• Exercise materials
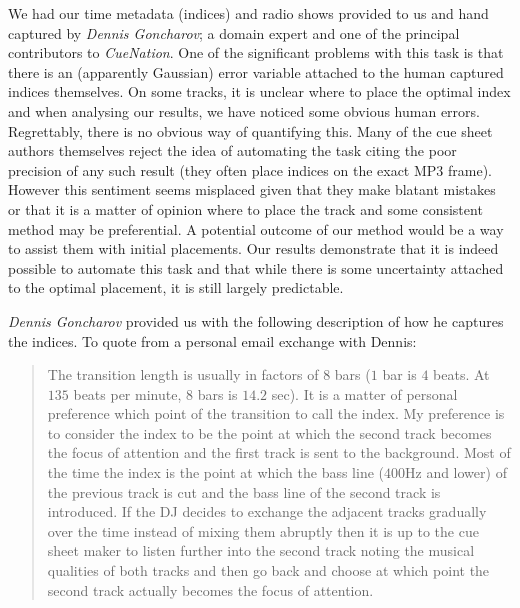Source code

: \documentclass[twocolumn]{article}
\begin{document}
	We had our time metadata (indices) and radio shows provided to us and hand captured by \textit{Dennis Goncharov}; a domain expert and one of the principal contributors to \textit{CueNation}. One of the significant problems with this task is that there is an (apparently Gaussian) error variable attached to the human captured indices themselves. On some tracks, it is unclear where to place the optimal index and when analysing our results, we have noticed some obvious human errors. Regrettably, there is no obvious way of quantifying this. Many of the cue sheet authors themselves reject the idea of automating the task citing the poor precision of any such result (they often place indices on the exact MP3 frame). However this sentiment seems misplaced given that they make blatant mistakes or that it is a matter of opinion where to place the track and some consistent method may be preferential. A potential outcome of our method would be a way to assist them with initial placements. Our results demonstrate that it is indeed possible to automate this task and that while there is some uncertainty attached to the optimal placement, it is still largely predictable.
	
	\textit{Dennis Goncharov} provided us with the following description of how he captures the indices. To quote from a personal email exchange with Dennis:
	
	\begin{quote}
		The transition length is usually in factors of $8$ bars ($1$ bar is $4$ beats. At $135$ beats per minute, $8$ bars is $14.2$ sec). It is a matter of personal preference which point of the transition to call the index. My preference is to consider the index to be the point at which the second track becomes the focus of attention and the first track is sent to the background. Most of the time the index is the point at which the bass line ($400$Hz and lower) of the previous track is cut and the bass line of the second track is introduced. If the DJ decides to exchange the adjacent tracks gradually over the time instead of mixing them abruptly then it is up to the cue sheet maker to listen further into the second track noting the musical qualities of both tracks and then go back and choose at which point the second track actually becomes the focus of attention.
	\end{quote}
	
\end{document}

• Required work
Among the lines of the material, find those that hold the word "quote" and copy them.

• Exercise response
	\textit{Dennis Goncharov} provided us with the following description of how he captures the indices. To quote from a personal email exchange with Dennis:
	\begin{quote}
	\end{quote}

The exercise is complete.